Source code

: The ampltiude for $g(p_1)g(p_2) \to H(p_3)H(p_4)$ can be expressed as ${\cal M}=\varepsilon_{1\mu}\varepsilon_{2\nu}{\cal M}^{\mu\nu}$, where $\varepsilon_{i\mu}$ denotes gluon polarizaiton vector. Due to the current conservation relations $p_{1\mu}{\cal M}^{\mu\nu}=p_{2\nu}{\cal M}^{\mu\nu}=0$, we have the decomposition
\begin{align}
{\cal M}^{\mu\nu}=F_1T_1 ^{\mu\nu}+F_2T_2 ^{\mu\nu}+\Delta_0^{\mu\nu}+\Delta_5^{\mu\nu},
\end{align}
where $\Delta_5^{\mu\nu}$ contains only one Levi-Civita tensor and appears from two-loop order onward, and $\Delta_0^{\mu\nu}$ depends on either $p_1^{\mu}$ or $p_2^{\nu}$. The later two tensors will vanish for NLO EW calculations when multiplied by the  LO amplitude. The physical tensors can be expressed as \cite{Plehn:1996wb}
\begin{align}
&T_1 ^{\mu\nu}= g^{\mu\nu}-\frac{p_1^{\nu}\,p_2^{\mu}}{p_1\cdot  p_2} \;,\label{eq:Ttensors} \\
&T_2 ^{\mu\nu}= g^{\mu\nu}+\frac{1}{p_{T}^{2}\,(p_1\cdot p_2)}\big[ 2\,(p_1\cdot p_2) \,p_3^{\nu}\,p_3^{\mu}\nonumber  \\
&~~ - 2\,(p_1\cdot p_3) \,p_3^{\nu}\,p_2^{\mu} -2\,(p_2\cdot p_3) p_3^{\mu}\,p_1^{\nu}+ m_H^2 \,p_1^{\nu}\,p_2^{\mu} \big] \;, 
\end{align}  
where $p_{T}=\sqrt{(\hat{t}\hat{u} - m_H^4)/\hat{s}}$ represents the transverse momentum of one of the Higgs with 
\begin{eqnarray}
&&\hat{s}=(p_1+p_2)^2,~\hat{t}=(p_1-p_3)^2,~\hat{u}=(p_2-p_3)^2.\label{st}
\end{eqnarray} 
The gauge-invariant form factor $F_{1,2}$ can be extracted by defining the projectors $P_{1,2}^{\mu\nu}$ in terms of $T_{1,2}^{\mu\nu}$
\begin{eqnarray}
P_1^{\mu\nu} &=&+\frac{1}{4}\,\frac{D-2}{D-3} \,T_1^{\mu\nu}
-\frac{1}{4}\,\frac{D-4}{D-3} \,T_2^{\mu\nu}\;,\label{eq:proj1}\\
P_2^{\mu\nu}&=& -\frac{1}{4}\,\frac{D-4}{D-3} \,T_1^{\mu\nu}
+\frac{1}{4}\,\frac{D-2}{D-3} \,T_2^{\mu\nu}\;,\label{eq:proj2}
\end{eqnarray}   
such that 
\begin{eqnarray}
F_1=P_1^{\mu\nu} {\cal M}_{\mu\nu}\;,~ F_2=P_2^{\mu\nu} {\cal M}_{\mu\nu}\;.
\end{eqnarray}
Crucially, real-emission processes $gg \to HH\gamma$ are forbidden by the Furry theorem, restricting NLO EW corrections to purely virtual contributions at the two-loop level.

- Task details -
Present each line from the listing that holds the string "loop".

- Task answer -
where $\Delta_5^{\mu\nu}$ contains only one Levi-Civita tensor and appears from two-loop order onward, and $\Delta_0^{\mu\nu}$ depends on either $p_1^{\mu}$ or $p_2^{\nu}$. The later two tensors will vanish for NLO EW calculations when multiplied by the  LO amplitude. The physical tensors can be expressed as \cite{Plehn:1996wb}
Crucially, real-emission processes $gg \to HH\gamma$ are forbidden by the Furry theorem, restricting NLO EW corrections to purely virtual contributions at the two-loop level.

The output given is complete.